Segnalato in Val d’Ossola fino all’inizio del 1700 (a Macugnaga, per la precisione), lo stambecco ricompare nel territorio del parco naturale dell’Alpe Veglia e Devero alla fine degli anni ’70. Tra il 1977 ed il 1979, 13 esemplari provenienti dal parco nazionale del Gran Paradiso, vengono liberati all’Alpe Veglia. Nel 1983, anno di assunzione dei primi guardiaparco, di quegli animali non rimane alcuna traccia…. Sporadicamente, qualche esemplare proveniente dalle colonie del Canton Vallese fa capolino all’Alpe Veglia, ma bisogna aspettare fino agli inizi degli anni ’90 per poter osservare regolarmente questa specie nel parco. Proprio in quegli anni, infatti, nell’ambito di un programma volto a diffondere lo stambecco in modo capillare sulle montagne del Vallese, le autorità svizzere iniziano a rilasciare stambecchi in due siti vicini al parco.
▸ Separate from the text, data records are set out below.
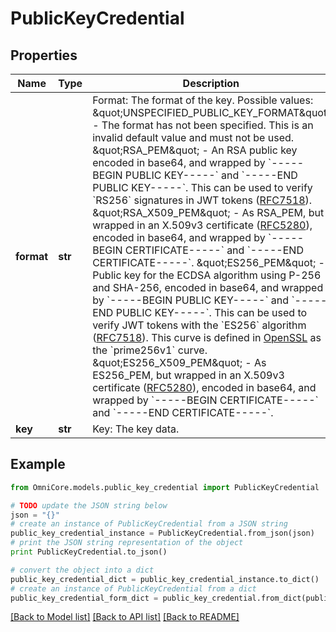 # PublicKeyCredential


## Properties
Name | Type | Description | Notes
------------ | ------------- | ------------- | -------------
**format** | **str** | Format: The format of the key.  Possible values:   \&quot;UNSPECIFIED_PUBLIC_KEY_FORMAT\&quot; - The format has not been specified. This is an invalid default value and must not be used.   \&quot;RSA_PEM\&quot; - An RSA public key encoded in base64, and wrapped by &#x60;-----BEGIN PUBLIC KEY-----&#x60; and &#x60;-----END PUBLIC KEY-----&#x60;. This can be used to verify &#x60;RS256&#x60; signatures in JWT tokens ([RFC7518]( https://www.ietf.org/rfc/rfc7518.txt)).   \&quot;RSA_X509_PEM\&quot; - As RSA_PEM, but wrapped in an X.509v3 certificate ([RFC5280]( https://www.ietf.org/rfc/rfc5280.txt)), encoded in base64, and wrapped by &#x60;-----BEGIN CERTIFICATE-----&#x60; and &#x60;-----END CERTIFICATE-----&#x60;.   \&quot;ES256_PEM\&quot; - Public key for the ECDSA algorithm using P-256 and SHA-256, encoded in base64, and wrapped by &#x60;-----BEGIN PUBLIC KEY-----&#x60; and &#x60;-----END PUBLIC KEY-----&#x60;. This can be used to verify JWT tokens with the &#x60;ES256&#x60; algorithm ([RFC7518](https://www.ietf.org/rfc/rfc7518.txt)). This curve is defined in [OpenSSL](https://www.openssl.org/) as the &#x60;prime256v1&#x60; curve.   \&quot;ES256_X509_PEM\&quot; - As ES256_PEM, but wrapped in an X.509v3 certificate ([RFC5280]( https://www.ietf.org/rfc/rfc5280.txt)), encoded in base64, and wrapped by &#x60;-----BEGIN CERTIFICATE-----&#x60; and &#x60;-----END CERTIFICATE-----&#x60;. | 
**key** | **str** | Key: The key data. | [optional] 

## Example

```python
from OmniCore.models.public_key_credential import PublicKeyCredential

# TODO update the JSON string below
json = "{}"
# create an instance of PublicKeyCredential from a JSON string
public_key_credential_instance = PublicKeyCredential.from_json(json)
# print the JSON string representation of the object
print PublicKeyCredential.to_json()

# convert the object into a dict
public_key_credential_dict = public_key_credential_instance.to_dict()
# create an instance of PublicKeyCredential from a dict
public_key_credential_form_dict = public_key_credential.from_dict(public_key_credential_dict)
```
[[Back to Model list]](../README.md#documentation-for-models) [[Back to API list]](../README.md#documentation-for-api-endpoints) [[Back to README]](../README.md)


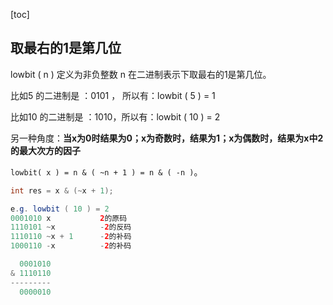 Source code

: [toc]

## 取最右的1是第几位

lowbit ( n ) 定义为非负整数 n 在二进制表示下取最右的1是第几位。

比如5 的二进制是 ：0101 ， 所以有：lowbit ( 5 ) = 1

比如10 的二进制是 ：1010，所以有：lowbit ( 10 ) = 2

另一种角度：**当x为0时结果为0；x为奇数时，结果为1；x为偶数时，结果为x中2的最大次方的因子**

`lowbit( x ) = n & ( ~n + 1 ) = n & ( -n )`。

```java
int res = x & (~x + 1);

e.g. lowbit ( 10 ) = 2
0001010	x			2的原码
1110101	~x			-2的反码
1110110 ~x + 1		-2的补码
1000110 -x			-2的补码

  0001010
& 1110110
---------
  0000010
```

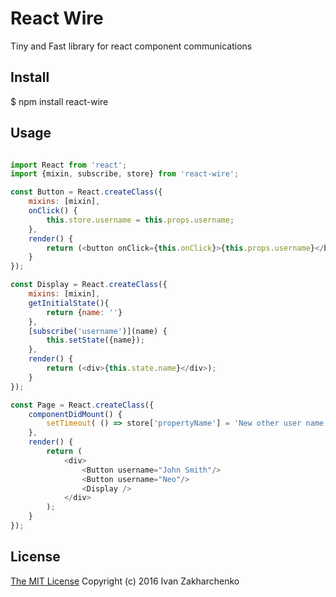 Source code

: React Wire
==================
Tiny and Fast library for react component communications

## Install
 $ npm install react-wire

## Usage

```javascript

import React from 'react';
import {mixin, subscribe, store} from 'react-wire';

const Button = React.createClass({
    mixins: [mixin],
    onClick() {
        this.store.username = this.props.username;
    },
    render() {
        return (<button onClick={this.onClick}>{this.props.username}</button>);
    }
});

const Display = React.createClass({
    mixins: [mixin],
    getInitialState(){
        return {name: ''}
    },
    [subscribe('username')](name) {
        this.setState({name});
    },
    render() {
        return (<div>{this.state.name}</div>);
    }
});

const Page = React.createClass({
    componentDidMount() {
        setTimeout( () => store['propertyName'] = 'New other user name', 3000 );
    },
    render() {
        return (
            <div>
                <Button username="John Smith"/>
                <Button username="Neo"/>
                <Display />
            </div>
        );
    }
});
```

## License
[The MIT License](http://opensource.org/licenses/MIT)
Copyright (c) 2016 Ivan Zakharchenko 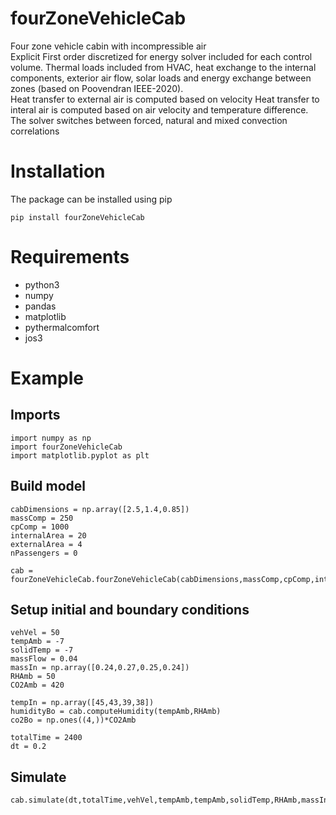 # fourZoneVehicleCab
Four zone vehicle cabin with incompressible air        
Explicit First order discretized for energy solver included for each control volume.
Thermal loads included from HVAC, heat exchange to the internal components, exterior air flow, solar loads and energy exchange between zones (based on Poovendran IEEE-2020).                 
Heat transfer to external air is computed based on velocity
Heat transfer to interal air is computed based on air velocity and temperature difference. The solver switches between forced, natural and mixed convection correlations

# Installation
The package can be installed using pip
```
pip install fourZoneVehicleCab
```

# Requirements

* python3
* numpy
* pandas
* matplotlib
* pythermalcomfort
* jos3

# Example
## Imports
```
import numpy as np
import fourZoneVehicleCab
import matplotlib.pyplot as plt
```
## Build model
```
cabDimensions = np.array([2.5,1.4,0.85])
massComp = 250
cpComp = 1000
internalArea = 20
externalArea = 4
nPassengers = 0

cab = fourZoneVehicleCab.fourZoneVehicleCab(cabDimensions,massComp,cpComp,internalArea,externalArea,nPassengers)
```

## Setup initial and boundary conditions
```
vehVel = 50
tempAmb = -7
solidTemp = -7
massFlow = 0.04 
massIn = np.array([0.24,0.27,0.25,0.24])
RHAmb = 50
CO2Amb = 420

tempIn = np.array([45,43,39,38])
humidityBo = cab.computeHumidity(tempAmb,RHAmb)
co2Bo = np.ones((4,))*CO2Amb

totalTime = 2400
dt = 0.2

```
## Simulate 
```
cab.simulate(dt,totalTime,vehVel,tempAmb,tempAmb,solidTemp,RHAmb,massIn,tempIn,humidityBo,co2Bo)
```
## 

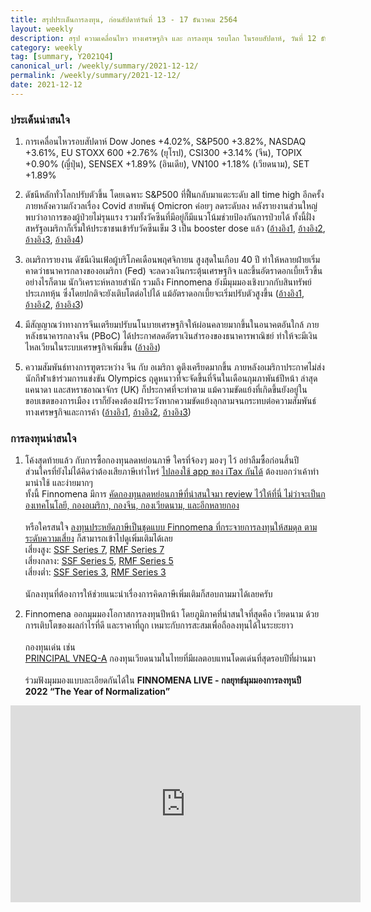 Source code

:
 ```yaml
---
title: สรุปประเด็นการลงทุน, ก่อนสัปดาห์วันที่ 13 - 17 ธันวาคม 2564
layout: weekly
description: สรุป ความเคลื่อนไหว ทางเศรษฐกิจ และ การลงทุน รอบโลก ในรอบสัปดาห์, วันที่ 12 ธันวาคม 2564
category: weekly
tag: [summary, Y2021Q4]
canonical_url: /weekly/summary/2021-12-12/
permalink: /weekly/summary/2021-12-12/
date: 2021-12-12
---
```


### ประเด็นน่าสนใจ

1. การเคลื่อนไหวรอบสัปดาห์ Dow Jones +4.02%, S&P500 +3.82%, NASDAQ +3.61%, EU STOXX 600 +2.76% (ยุโรป), CSI300 +3.14% (จีน), TOPIX +0.90% (ญี่ปุ่น), SENSEX +1.89% (อินเดีย), VN100 +1.18% (เวียดนาม), SET +1.89%

2. ดัชนีหลักทั่วโลกปรับตัวขึ้น โดยเฉพาะ S&P500 ที่ฟื้นกลับมาแตะระดับ all time high อีกครั้ง ภายหลังความกังวลเรื่อง Covid สายพันธุ์ Omicron ค่อยๆ ลดระดับลง หลังรายงานส่วนใหญ่พบว่าอาการของผู้ป่วยไม่รุนแรง รวมทั้งวัคซีนที่มีอยู่ก็มีแนวโน้มช่วยป้องกันการป่วยได้ ทั้งนี้ฝั่งสหรัฐอเมริกาก็เริ่มให้ประชาชนเข้ารับวัคซีนเข็ม 3 เป็น booster dose แล้ว
([อ้างอิง1](https://www.cnbc.com/2021/12/09/stock-market-futures-open-to-close-news.html), 
[อ้างอิง2](https://www.cnbc.com/2021/12/08/pfizer-biontech-say-booster-dose-provides-high-level-of-protection-against-omicron-variant.html), 
[อ้างอิง3](https://www.pbs.org/newshour/health/u-s-expands-pfizer-covid-boosters-allowing-third-dose-to-people-as-young-as-16), 
[อ้างอิง4](https://www.finnomena.com/the-opportunity/news-update-09-12-2021)) 

3. อเมริการายงาน ดัชนีเงินเฟ้อผู้บริโภคเดือนพฤศจิกายน สูงสุดในเกือบ 40 ปี ทำให้หลายฝ่ายเริ่มคาดว่าธนาคารกลางของอเมริกา (Fed) จะลดวงเงินกระตุ้นเศรษฐกิจ และขึ้นอัตราดอกเบี้ยเร็วขึ้น อย่างไรก็ตาม นักวิเคราะห์หลายสำนัก รวมถึง Finnomena ยังมีมุมมองเชิงบวกกับสินทรัพย์ประเภทหุ้น ซึ่งโดยปกติจะยังเติบโตต่อไปได้ แม้อัตราดอกเบี้ยจะเริ่มปรับตัวสูงขึ้น
([อ้างอิง1](https://www.cnbc.com/2021/12/10/consumer-price-index-november-2021.html), 
[อ้างอิง2](https://www.cnbc.com/2021/12/10/fed-is-expected-to-speed-up-end-of-bond-buying-and-signal-interest-rate-hikes-are-coming.html), 
[อ้างอิง3](https://www.cnbc.com/2021/12/10/jim-cramer-stay-invested-whenever-fed-hikes-rates-stocks-can-still-rally.html)) 

4. มีสัญญาณว่าทางการจีนเตรียมปรับนโนบายเศรษฐกิจให้ผ่อนคลายมากขึ้นในอนาคตอันใกล้ ภายหลังธนาคารกลางจีน (PBoC) ได้ประกาศลดอัตราเงินสำรองของธนาคารพาณิชย์ ทำให้จะมีเงินไหลเวียนในระบบเศรษฐกิจเพิ่มขึ้น
([อ้างอิง](https://www.finnomena.com/the-opportunity/news-update-07-12-2021-3/)) 

5. ความสัมพันธ์ทางการฑูตระหว่าง จีน กับ อเมริกา ดูตึงเครียดมากขึ้น ภายหลังอเมริกาประกาศไม่ส่งนักกีฬาเข้าร่วมการแข่งขัน Olympics ฤดูหนาวที่จะจัดขึ้นที่จีนในเดือนกุมภาพันธ์ปีหน้า ล่าสุดแคนาดา และสหราชอาณาจักร (UK) ก็ประกาศที่จะทำตาม แม้ความขัดแย้งที่เกิดขึ้นยังอยู่ในขอบเขตของการเมือง เราก็ยังคงต้องเฝ้าระวังหากความขัดแย้งลุกลามจนกระทบต่อความสัมพันธ์ทางเศรษฐกิจและการค้า
([อ้างอิง1](https://www.bbc.com/news/world-us-canada-59556613), 
[อ้างอิง2](https://www.nytimes.com/2021/12/08/world/europe/uk-china-olympics-diplomatic-boycott.html), 
[อ้างอิง3](https://www.finnomena.com/the-opportunity/analysis-08-12-2021/)) 



### การลงทุนน่าสนใจ

1. โค้งสุดท้ายแล้ว กับการซื้อกองทุนลดหย่อนภาษี ใครที่จ้องๆ มองๆ ไว้ อย่าลืมซื้อก่อนสิ้นปี   
ส่วนใครที่ยังไม่ได้คิดว่าต้องเสียภาษีเท่าไหร่ [ไปลองใช้ app ของ iTax กันได้](https://www.itax.in.th/app) ต้องบอกว่าเค้าทำมาน่าใช้ และง่ายมากๆ   
ทั้งนี้ Finnomena มีการ [คัดกองทุนลดหย่อนภาษีที่น่าสนใจมา review ไว้ให้ที่นี่ ไม่ว่าจะเป็นกองเทคโนโลยี, กองอเมริกา, กองจีน, กองเวียดนาม, และอีกหลายกอง](https://www.finnomena.com/z-admin/ssf-rmf-for-diy/) <br><br>
หรือใครสนใจ [ลงทุนประหยัดภาษีเป็นชุดแบบ Finnomena ที่กระจายการลงทุนให้สมดุล ตามระดับความเสี่ยง](https://www.finnomena.com/z-admin/ssf-rmf-series-package/) ก็สามารถเข้าไปดูเพิ่มเติมได้เลย  
เสี่ยงสูง: [SSF Series 7](https://www.finnomena.com/z-admin/ssf-rmf-series-package/#h1), [RMF Series 7](https://www.finnomena.com/z-admin/ssf-rmf-series-package/#h4)  
เสี่ยงกลาง: [SSF Series 5](https://www.finnomena.com/z-admin/ssf-rmf-series-package/#h2), [RMF Series 5](https://www.finnomena.com/z-admin/ssf-rmf-series-package/#h5)  
เสี่ยงต่ำ: [SSF Series 3](https://www.finnomena.com/z-admin/ssf-rmf-series-package/#h3), [RMF Series 3](https://www.finnomena.com/z-admin/ssf-rmf-series-package/#h6) <br><br>
นักลงทุนที่ต้องการให้ช่วยแนะนำเรื่องการคิดภาษีเพิ่มเติมก็สอบถามมาได้เลยครับ 

2. Finnomena ออกมุมมองโอกาสการลงทุนปีหน้า โดยภูมิภาคที่น่าสนใจที่สุดคือ เวียดนาม ด้วยการเติบโตของผลกำไรที่ดี และราคาที่ถูก เหมาะกับการสะสมเพื่อถือลงทุนได้ในระยะยาว  <br><br>
กองทุนเด่น เช่น  
[PRINCIPAL VNEQ-A](https://www.finnomena.com/fund/PRINCIPAL%20VNEQ-A) กองทุนเวียดนามในไทยที่มีผลตอบแทนโดดเด่นที่สุดรอบปีที่ผ่านมา  <br><br>
ร่วมฟังมุมมองแบบละเอียดกันได้ใน **FINNOMENA LIVE - กลยุทธ์มุมมองการลงทุนปี 2022 “The Year of Normalization”**  
<div class="text-center">
    <iframe width="560" height="315" src="https://www.youtube.com/embed/2kAbEY30ww8?start=2656" title="YouTube video player" frameborder="0" allow="accelerometer; autoplay; clipboard-write; encrypted-media; gyroscope; picture-in-picture" allowfullscreen></iframe>
</div> 
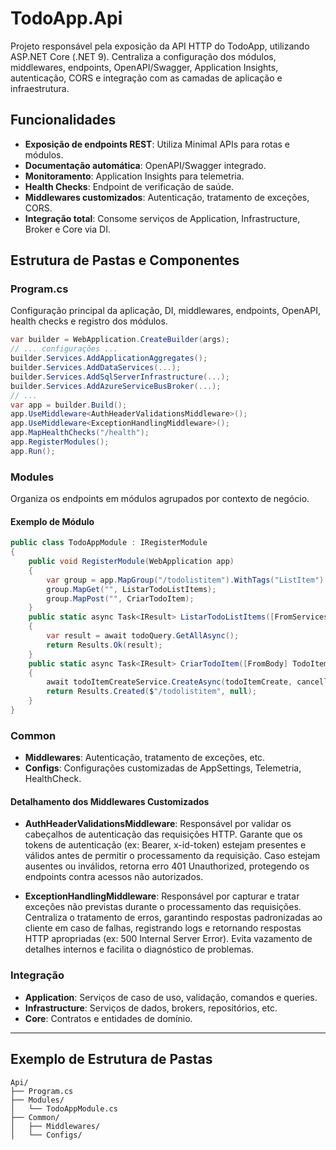 ﻿# TodoApp.Api

Projeto responsável pela exposição da API HTTP do TodoApp, utilizando ASP.NET Core (.NET 9). Centraliza a configuração dos módulos, middlewares, endpoints, OpenAPI/Swagger, Application Insights, autenticação, CORS e integração com as camadas de aplicação e infraestrutura.

## Funcionalidades
- **Exposição de endpoints REST**: Utiliza Minimal APIs para rotas e módulos.
- **Documentação automática**: OpenAPI/Swagger integrado.
- **Monitoramento**: Application Insights para telemetria.
- **Health Checks**: Endpoint de verificação de saúde.
- **Middlewares customizados**: Autenticação, tratamento de exceções, CORS.
- **Integração total**: Consome serviços de Application, Infrastructure, Broker e Core via DI.

## Estrutura de Pastas e Componentes

### Program.cs
Configuração principal da aplicação, DI, middlewares, endpoints, OpenAPI, health checks e registro dos módulos.
```csharp
var builder = WebApplication.CreateBuilder(args);
// ... configurações ...
builder.Services.AddApplicationAggregates();
builder.Services.AddDataServices(...);
builder.Services.AddSqlServerInfrastructure(...);
builder.Services.AddAzureServiceBusBroker(...);
// ...
var app = builder.Build();
app.UseMiddleware<AuthHeaderValidationsMiddleware>();
app.UseMiddleware<ExceptionHandlingMiddleware>();
app.MapHealthChecks("/health");
app.RegisterModules();
app.Run();
```

### Modules
Organiza os endpoints em módulos agrupados por contexto de negócio.
#### Exemplo de Módulo
```csharp
public class TodoAppModule : IRegisterModule
{
    public void RegisterModule(WebApplication app)
    {
        var group = app.MapGroup("/todolistitem").WithTags("ListItem").WithOpenApi();
        group.MapGet("", ListarTodoListItems);
        group.MapPost("", CriarTodoItem);
    }
    public static async Task<IResult> ListarTodoListItems([FromServices] ITodoQuery todoQuery, CancellationToken cancellationToken = default)
    {
        var result = await todoQuery.GetAllAsync();
        return Results.Ok(result);
    }
    public static async Task<IResult> CriarTodoItem([FromBody] TodoItemCreate todoItemCreate, [FromServices] ITodoItemCreateService todoItemCreateService, CancellationToken cancellationToken = default)
    {
        await todoItemCreateService.CreateAsync(todoItemCreate, cancellationToken);
        return Results.Created($"/todolistitem", null);
    }
}
```

### Common
- **Middlewares**: Autenticação, tratamento de exceções, etc.
- **Configs**: Configurações customizadas de AppSettings, Telemetria, HealthCheck.

#### Detalhamento dos Middlewares Customizados

- **AuthHeaderValidationsMiddleware**: Responsável por validar os cabeçalhos de autenticação das requisições HTTP. Garante que os tokens de autenticação (ex: Bearer, x-id-token) estejam presentes e válidos antes de permitir o processamento da requisição. Caso estejam ausentes ou inválidos, retorna erro 401 Unauthorized, protegendo os endpoints contra acessos não autorizados.

- **ExceptionHandlingMiddleware**: Responsável por capturar e tratar exceções não previstas durante o processamento das requisições. Centraliza o tratamento de erros, garantindo respostas padronizadas ao cliente em caso de falhas, registrando logs e retornando respostas HTTP apropriadas (ex: 500 Internal Server Error). Evita vazamento de detalhes internos e facilita o diagnóstico de problemas.

### Integração
- **Application**: Serviços de caso de uso, validação, comandos e queries.
- **Infrastructure**: Serviços de dados, brokers, repositórios, etc.
- **Core**: Contratos e entidades de domínio.

---

## Exemplo de Estrutura de Pastas
```
Api/
├── Program.cs
├── Modules/
│   └── TodoAppModule.cs
├── Common/
│   ├── Middlewares/
│   └── Configs/
```
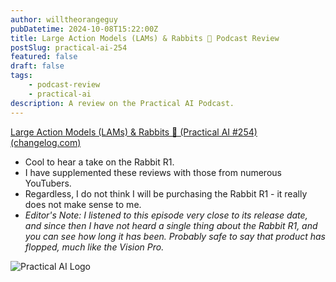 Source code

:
 ```yaml
---
author: willtheorangeguy
pubDatetime: 2024-10-08T15:22:00Z
title: Large Action Models (LAMs) & Rabbits 🐇 Podcast Review
postSlug: practical-ai-254
featured: false
draft: false
tags:
    - podcast-review
    - practical-ai
description: A review on the Practical AI Podcast.
---
```


[Large Action Models (LAMs) & Rabbits 🐇 (Practical AI #254) (changelog.com)](https://changelog.com/practicalai/254)

- Cool to hear a take on the Rabbit R1.
- I have supplemented these reviews with those from numerous YouTubers.
- Regardless, I do not think I will be purchasing the Rabbit R1 - it really does not make sense to me.
- _Editor's Note: I listened to this episode very close to its release date, and since then I have not heard a single thing about the Rabbit R1, and you can see how long it has been. Probably safe to say that product has flopped, much like the Vision Pro._

![Practical AI Logo](https://is1-ssl.mzstatic.com/image/thumb/Podcasts123/v4/45/10/06/4510062f-d99e-abd5-7376-07a4656f19d1/mza_940882021610159734.png/300x300bb.webp)
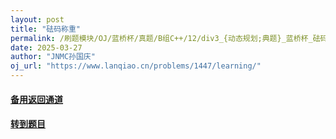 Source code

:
 ```yaml
---
layout: post
title: "砝码称重"
permalink: /刷题模块/OJ/蓝桥杯/真题/B组C++/12/div3_{动态规划;典题}_蓝桥杯_砝码称重.md/
date: 2025-03-27
author: "JNMC孙国庆"
oj_url: "https://www.lanqiao.cn/problems/1447/learning/"
---
```


#### [备用返回通道](../../README.md)
#### [转到题目](https://www.lanqiao.cn/problems/1447/learning/)
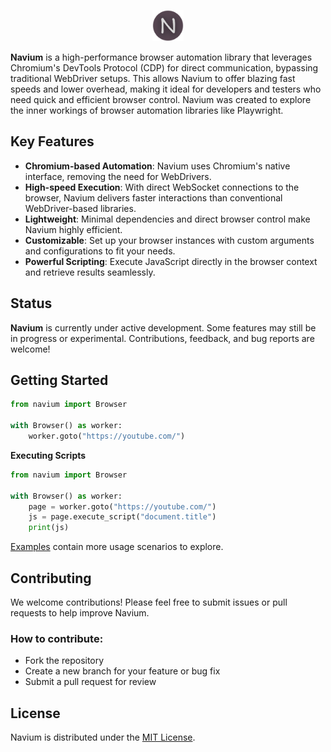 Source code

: <p align="center">
    <img src="https://github.com/owen-mp/Navium/blob/main/img/logo.png?raw=true" style="width: 50px; height: 50px">
</p>

**Navium** is a high-performance browser automation library that leverages Chromium's DevTools Protocol (CDP) for direct communication, bypassing traditional WebDriver setups. This allows Navium to offer blazing fast speeds and lower overhead, making it ideal for developers and testers who need quick and efficient browser control. Navium was created to explore the inner workings of browser automation libraries like Playwright.

## Key Features
- **Chromium-based Automation**: Navium uses Chromium's native interface, removing the need for WebDrivers.
- **High-speed Execution**: With direct WebSocket connections to the browser, Navium delivers faster interactions than conventional WebDriver-based libraries.
- **Lightweight**: Minimal dependencies and direct browser control make Navium highly efficient.
- **Customizable**: Set up your browser instances with custom arguments and configurations to fit your needs.
- **Powerful Scripting**: Execute JavaScript directly in the browser context and retrieve results seamlessly.

## Status
**Navium** is currently under active development. Some features may still be in progress or experimental. Contributions, feedback, and bug reports are welcome!

## Getting Started
```python
from navium import Browser

with Browser() as worker:
    worker.goto("https://youtube.com/")
```

**Executing Scripts**
```python
from navium import Browser

with Browser() as worker:
    page = worker.goto("https://youtube.com/")
    js = page.execute_script("document.title")
    print(js)
```

[Examples](./examples/) contain more usage scenarios to explore.

## Contributing
We welcome contributions! Please feel free to submit issues or pull requests to help improve Navium.

### How to contribute:
- Fork the repository
- Create a new branch for your feature or bug fix
- Submit a pull request for review

## License
Navium is distributed under the [MIT License](LICENSE).
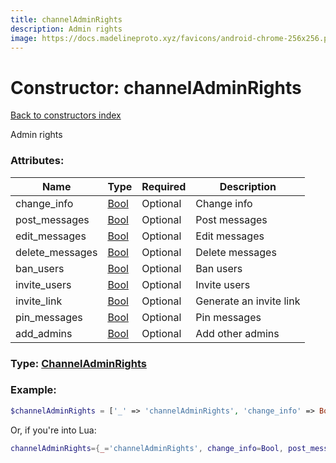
 ```yaml
---
title: channelAdminRights
description: Admin rights
image: https://docs.madelineproto.xyz/favicons/android-chrome-256x256.png
---
```

# Constructor: channelAdminRights  
[Back to constructors index](index.md)



Admin rights

### Attributes:

| Name     |    Type       | Required | Description |
|----------|---------------|----------|-------------|
|change\_info|[Bool](../types/Bool.md) | Optional|Change info|
|post\_messages|[Bool](../types/Bool.md) | Optional|Post messages|
|edit\_messages|[Bool](../types/Bool.md) | Optional|Edit messages|
|delete\_messages|[Bool](../types/Bool.md) | Optional|Delete messages|
|ban\_users|[Bool](../types/Bool.md) | Optional|Ban users|
|invite\_users|[Bool](../types/Bool.md) | Optional|Invite users|
|invite\_link|[Bool](../types/Bool.md) | Optional|Generate an invite link|
|pin\_messages|[Bool](../types/Bool.md) | Optional|Pin messages|
|add\_admins|[Bool](../types/Bool.md) | Optional|Add other admins|



### Type: [ChannelAdminRights](../types/ChannelAdminRights.md)


### Example:

```php
$channelAdminRights = ['_' => 'channelAdminRights', 'change_info' => Bool, 'post_messages' => Bool, 'edit_messages' => Bool, 'delete_messages' => Bool, 'ban_users' => Bool, 'invite_users' => Bool, 'invite_link' => Bool, 'pin_messages' => Bool, 'add_admins' => Bool];
```  


Or, if you're into Lua:

```lua
channelAdminRights={_='channelAdminRights', change_info=Bool, post_messages=Bool, edit_messages=Bool, delete_messages=Bool, ban_users=Bool, invite_users=Bool, invite_link=Bool, pin_messages=Bool, add_admins=Bool}

```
Subito, alcune femmine si stabiliscono sul versante italiano e nell’inverno del 1993, in occasione del primo censimento organizzato dell’Ente di gestione del parco, la popolazione di stambecco conta 17 esemplari.  Dopo vent’anni, il numero di stambecchi presente nel parco e nelle aree immediatamente limitrofe raggiunge i 300 esemplari.

La storia della colonia della valle Antrona è meno nota nei dettagli. Anche in questo caso si è trattato di una colonizzazione spontanea avvenuta negli anni ’80, da parte di animali provenienti dalle vicine colonie vallesane (di Saas e dello Seehorn) e di Macugnaga, dove la specie è stata reintrodotta negli anni ’60. Quale sia stato il contributo da parte delle diverse colonie non è dato saperlo, ma un ruolo importante è stato senza dubbio giocato, per la vicinanza e numerosità, dalla colonia di Saas.

Lo stambecco è un ungulato perfettamente adattato all’ambiente alpino. Il suo corpo è costruito per vivere sulle rocce e per fronteggiare inverni lunghi e nevosi. In buona parte del loro areale, gli stambecchi trascorrono la difficile stagione invernale su ripidi versanti rocciosi esposti ai quadranti meridionali, spesso oltre i 2000-2500 m. di quota. Qui, rispetto alle zone meno ripide, la neve si ferma poco a causa della pendenza (valanghe) e del soleggiamento. Per spostarsi agevolmente in questo tipo di terreno servono però zampe relativamente corte (baricentro basso, migliore equilibrio) e dotate di zoccoli particolari. La parte esterna dello zoccolo è infatti dura e affilata per fare presa sulla neve o sul terreno ghiacciati. La parte interna è invece morbida e consente di aderire alle più piccole asperità della roccia. Anche per degli ottimi arrampicatori non è comunque il paese del bengodi. Sebbene le valanghe lascino affiorare pascoli dove nutrirsi, il cibo è di scarsa qualità (erba secca, principalmente) e poco nutriente. Diventa quindi fondamentale affrontare l’inverno con una bella riserva di grasso accumulata durante la stagione estiva e, soprattutto, evitare gli sprechi... In questo gli stambecchi sono maestri, essendo in grado di ridurre l’attività metabolica in modo sorprendente. Si è infatti scoperto che, durante l’inverno, il ritmo cardiaco di questi animali è di circa 40-50 battiti al minuto rispetto ai 110 estivi. L’ampiezza della riduzione tra il picco estivo e quello invernale è analoga alla variazione che si osserva in animali che vanno in letargo!! Un modo per risparmiare energia è quello di non “sprecarla” per riscaldare il proprio corpo. E gli stambecchi sono in grado di fare anche questo! Durante una notte invernale la loro temperatura corporea è più bassa rispetto al giorno di oltre un grado. Quello che si è scoperto che l’andamento giornaliero della temperatura riflette il ciclo del sole. Inizia ad aumentare dopo suo sorgere e cala dopo il tramonto, dimostrando come la loro temperatura corporea sia strettamente dipendente dall’energia solare. In modo molto simile ad un gruppo di animali filogeneticamente molto lontani dagli stambecchi: i rettili!